Preparazione povera della tradizione popolare, la scrippella ha origini antichissime e immagini ancora vivide persino nei miei ricordi di bambina, con una nonna che durante il periodo natalizio, come da rituale, si adoperava alla piacevole e dolce causa.
A differenza dei caggionetti, le scrippelle hanno una vocazione eletta più al cibo di strada o street food che al consumo più squisitamente domestico.
Comunque viriamo su questioni di natura pratica e veniamo alla ricetta, suggerita in questo caso dalla signora Emma, originaria di Lentella, e da sua figlia Vania, le proprietarie di un piccolo panificio di San Salvo.
Ingredienti:
– farina di grano tenero “00” 1 kg
– sale 10 g
– lievito madre 400 g
– acqua ½ litro (o comunque q.b. per avere un impasto morbido)
Si parte da un semplice impasto di acqua, farina e lievito madre, lavorato in una capiente ciotola e lasciato riposare per almeno un paio d’ore.

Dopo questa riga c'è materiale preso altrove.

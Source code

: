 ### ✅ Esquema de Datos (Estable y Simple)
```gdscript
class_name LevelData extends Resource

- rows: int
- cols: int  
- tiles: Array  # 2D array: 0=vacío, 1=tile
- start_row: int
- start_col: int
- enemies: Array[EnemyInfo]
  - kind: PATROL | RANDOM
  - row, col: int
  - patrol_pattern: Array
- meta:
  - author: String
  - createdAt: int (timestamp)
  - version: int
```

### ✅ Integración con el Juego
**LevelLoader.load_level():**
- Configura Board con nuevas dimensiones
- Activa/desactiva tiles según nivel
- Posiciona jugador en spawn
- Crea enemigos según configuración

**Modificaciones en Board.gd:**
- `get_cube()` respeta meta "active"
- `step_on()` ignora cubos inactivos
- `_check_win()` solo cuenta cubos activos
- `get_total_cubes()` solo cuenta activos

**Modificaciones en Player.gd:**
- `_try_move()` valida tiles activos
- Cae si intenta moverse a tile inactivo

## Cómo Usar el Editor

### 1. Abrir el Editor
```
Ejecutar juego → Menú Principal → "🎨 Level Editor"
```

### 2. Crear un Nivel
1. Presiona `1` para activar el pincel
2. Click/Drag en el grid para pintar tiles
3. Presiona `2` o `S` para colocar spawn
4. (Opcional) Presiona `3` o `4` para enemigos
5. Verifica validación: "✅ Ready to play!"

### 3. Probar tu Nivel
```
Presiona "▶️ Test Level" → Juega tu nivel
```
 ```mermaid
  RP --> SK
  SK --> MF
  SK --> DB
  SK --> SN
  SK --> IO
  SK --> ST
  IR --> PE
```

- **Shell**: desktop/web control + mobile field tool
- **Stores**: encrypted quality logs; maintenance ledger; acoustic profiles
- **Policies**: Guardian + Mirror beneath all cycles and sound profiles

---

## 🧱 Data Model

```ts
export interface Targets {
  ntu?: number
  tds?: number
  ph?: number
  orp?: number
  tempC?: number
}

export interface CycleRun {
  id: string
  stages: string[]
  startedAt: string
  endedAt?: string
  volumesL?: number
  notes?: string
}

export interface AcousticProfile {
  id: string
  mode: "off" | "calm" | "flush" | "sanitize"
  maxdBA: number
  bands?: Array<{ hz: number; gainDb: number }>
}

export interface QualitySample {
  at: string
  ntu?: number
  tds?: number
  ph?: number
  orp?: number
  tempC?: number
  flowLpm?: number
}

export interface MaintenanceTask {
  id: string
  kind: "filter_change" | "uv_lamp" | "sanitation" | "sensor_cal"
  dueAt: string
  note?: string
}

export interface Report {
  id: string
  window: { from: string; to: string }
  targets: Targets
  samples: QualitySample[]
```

A questo punto andiamo a tagliare dei tranci di pasta che distendiamo e allunghiamo un poco alla volta fino all’immersione in abbondante olio d’oliva bollente.
Lasciamo friggere per qualche minuto, e quando la superficie delle nostre scrippelle sarà sufficientemente brunita, scoliamo e mettiamo ad asciugare.
La scrippella dovrà avere una lunghezza di circa 15 cm, mentre la consistenza sarà soffice e spugnosa all’interno, con una velata ma persistente croccantezza all’esterno.
La versione della signora Emma (appresa dalla nonna) non contempla l’uso delle patate e delle uova, variante più moderna e relativamente diffusa sul territorio, scelta soprattutto per conservare la morbidezza nel tempo.
Sul fronte lievito è molto utilizzato anche quello di birra che garantisce una maggiore continuità e stabilità (in termini di lievitazione) nel risultato finale.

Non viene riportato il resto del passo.